Records shown:

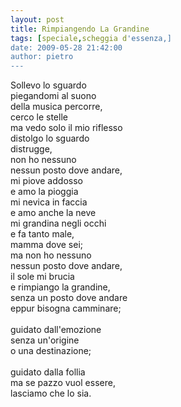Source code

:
 ```yaml
---
layout: post
title: Rimpiangendo La Grandine
tags: [speciale,scheggia d'essenza,]
date: 2009-05-28 21:42:00
author: pietro
---
```

Sollevo lo sguardo<br/>piegandomi al suono<br/>della musica percorre,<br/>cerco le stelle<br/>ma vedo solo il mio riflesso<br/>distolgo lo sguardo<br/>distrugge,<br/>non ho nessuno<br/>nessun posto dove andare,<br/>mi piove addosso<br/>e amo la pioggia<br/>mi nevica in faccia<br/>e amo anche la neve<br/>mi grandina negli occhi<br/>e fa tanto male,<br/>mamma dove sei;<br/>ma non ho nessuno<br/>nessun posto dove andare,<br/>il sole mi brucia<br/>e rimpiango la grandine,<br/>senza un posto dove andare<br/>eppur bisogna camminare;<br/><br/>guidato dall'emozione<br/>senza un'origine<br/>o una destinazione;<br/><br/>guidato dalla follia<br/>ma se pazzo vuol essere,<br/>lasciamo che lo sia.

Description of the task:
Could every record be given again exactly, with its pictures left out?

Task output:
Source code

:
 ```yaml
---
layout: post
title: Rimpiangendo La Grandine
tags: [speciale,scheggia d'essenza,]
date: 2009-05-28 21:42:00
author: pietro
---
```

Sollevo lo sguardo<br/>piegandomi al suono<br/>della musica percorre,<br/>cerco le stelle<br/>ma vedo solo il mio riflesso<br/>distolgo lo sguardo<br/>distrugge,<br/>non ho nessuno<br/>nessun posto dove andare,<br/>mi piove addosso<br/>e amo la pioggia<br/>mi nevica in faccia<br/>e amo anche la neve<br/>mi grandina negli occhi<br/>e fa tanto male,<br/>mamma dove sei;<br/>ma non ho nessuno<br/>nessun posto dove andare,<br/>il sole mi brucia<br/>e rimpiango la grandine,<br/>senza un posto dove andare<br/>eppur bisogna camminare;<br/><br/>guidato dall'emozione<br/>senza un'origine<br/>o una destinazione;<br/><br/>guidato dalla follia<br/>ma se pazzo vuol essere,<br/>lasciamo che lo sia.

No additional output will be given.